The last DSG Assembly meeting of the semester began by listing business they have completed this semester's.
One of the accomplishments is the new bulletin board inside the Hub to post flyers.
However, student body president Sara Scully, announced a new means, which has been used at other universities for student organizations to advertise their events.
"We have gotten approved funding for a television in the Hub," Scully said at the meeting.
The television will be student run, and Scully expressed her hope that it would provide a more interactive way for students to find out about events going on around campus.
Next semester, DSG plans on reevaluating the student activities fee, which is currently $205. Their requirements for this reevaluation is that the new funding will have to be affordable to students, a reliable source of money and offer enough resources for DePauw to continue programming they currently have.
Additionally, there will be a co-curricular inventory on all transcripts starting during Winter Term. As a result, advisors and professors will know upfront what their students are involved in. It also has the potential to strengthen letters of recommendations for graduate school and future employers because all of the faculty members that most likely would be writing these letters would have access to a list of each student's extra-curricular activities.
Freshman Ashley Ullyot thinks that this addition to the transcripts is a good idea.
"They can see what clubs I'm involved in and where my interests lie," Ullyot said.
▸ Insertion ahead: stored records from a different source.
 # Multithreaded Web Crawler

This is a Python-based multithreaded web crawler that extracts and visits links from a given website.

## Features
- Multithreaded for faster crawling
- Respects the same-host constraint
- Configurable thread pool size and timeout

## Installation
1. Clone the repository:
However, the most controversial topic was the announcement of the change to the first-year seminar requirement for the students in the School of Music.
Starting next year, there will no longer be separated seminars between the School of Music and the College of Liberal Arts. As a result, school of music students will be taking the same writing intensive first-year seminar as students in the College of Liberal Arts.
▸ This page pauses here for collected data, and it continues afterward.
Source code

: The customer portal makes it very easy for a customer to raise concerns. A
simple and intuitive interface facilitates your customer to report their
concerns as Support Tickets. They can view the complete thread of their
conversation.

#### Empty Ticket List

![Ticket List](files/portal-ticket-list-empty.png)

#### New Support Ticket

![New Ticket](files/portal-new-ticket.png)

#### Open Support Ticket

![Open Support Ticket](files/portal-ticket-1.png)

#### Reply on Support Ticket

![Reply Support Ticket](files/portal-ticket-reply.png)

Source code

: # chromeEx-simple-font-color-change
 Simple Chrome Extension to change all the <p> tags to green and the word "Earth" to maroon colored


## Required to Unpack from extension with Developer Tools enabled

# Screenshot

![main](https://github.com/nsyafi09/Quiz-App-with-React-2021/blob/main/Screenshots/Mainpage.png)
"This is something that is really exciting for me personally because I have been working on it since my freshman year in student government," Scully said.
Yet, School of Music freshman Patrick Rutledge disagrees with this new policy and does not want to change the format of the seminars when it comes to the School of Music. With the current set up, he said he has the opportunity to get to know those in his seminar better.
"I like having that network of people within the School of Music already set up," Rutledge said. "During camp college, those are the people that we spend all of our time with. I like knowing all of them, being friends with them."
Rutledge claimed that the seminars in the School of Music are just as demanding as what he has heard from his friends in the College of Liberal Arts, and his desire to keep the same seminar is not rooted in a desire to keep an easier class.
"It's not so much that I don't want to take another seminar, but I feel like what we do as a class is thorough enough," Rutledge said.